MySQL uses one solution (lossless semisync) to protect against both loss of visible and acknowledged commits. With lossless semisync row locks are held on the master until at least one slave acknowledges the commit. This can reduce commit throughput as there is a network round trip between master and replica(s) before commit is finished and row locks are released. There is at one network round trip between commits to the same row. This overhead is reduced by moving the replica close to the master. In the solution described by Yoshinori the binlog archive provides the ack rather than using extra replicas in every data center and because the binlog archive doesn't require a lot of hardware it is easier to move it closer to the master.

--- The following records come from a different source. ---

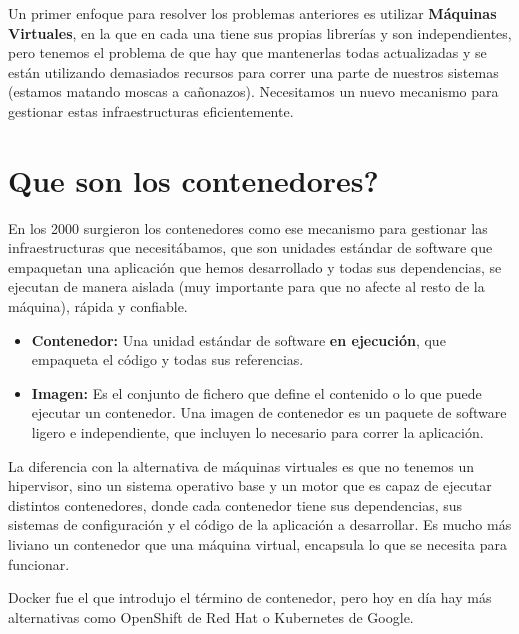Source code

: \documentclass[12pt, twoside, openright]{report} %
\begin{document}
Un primer enfoque para resolver los problemas anteriores es utilizar \textbf{Máquinas Virtuales}, en la que en cada una tiene sus propias librerías y son independientes, pero tenemos el problema de que hay que mantenerlas todas actualizadas y se están utilizando demasiados recursos para correr una parte de nuestros sistemas (estamos matando moscas a cañonazos).
Necesitamos un nuevo mecanismo para gestionar estas infraestructuras eficientemente.

\section{Que son los contenedores?}
En los 2000 surgieron los contenedores como ese mecanismo para gestionar las infraestructuras que necesitábamos, que son unidades estándar de software que empaquetan una aplicación que hemos desarrollado y todas sus dependencias, se ejecutan de manera aislada (muy importante para que no afecte al resto de la máquina), rápida y confiable.

\begin{itemize}
	\item \textbf{Contenedor:} Una unidad estándar de software \textbf{en ejecución}, que empaqueta el código y todas sus referencias.
	\item \textbf{Imagen:} Es el conjunto de fichero que define el contenido o lo que puede ejecutar un contenedor.
	      Una imagen de contenedor es un paquete de software ligero e independiente, que incluyen lo necesario para correr la aplicación.
\end{itemize}
\pagebreak

La diferencia con la alternativa de máquinas virtuales es que no tenemos un hipervisor, sino un sistema operativo base y un motor que es capaz de ejecutar distintos contenedores, donde cada contenedor tiene sus dependencias, sus sistemas de configuración y el código de la aplicación a desarrollar. Es mucho más liviano un contenedor que una máquina virtual, encapsula lo que se necesita para funcionar.

Docker fue el que introdujo el término de contenedor, pero hoy en día hay más alternativas como OpenShift de Red Hat o Kubernetes de Google.
\end{document}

In MongoDB total protection comes from two solutions -- majority read concern and write concern. The benefit is that majority write concern doesn't make commit slower assuming a workload has sufficient concurrency. It will add latency to each client doing a commit just like MySQL semisync. A different feature, majority read concern, protects against loss of a visible commit. However, there is the risk that a client that needs read-your-own write semantics will have to wait. At this point it isn't clear to me that MongoDB makes it easy to read your own writes. I wonder if applications that care more about performance will use majority read concern without using majority write concern. That isn't an option with MySQL.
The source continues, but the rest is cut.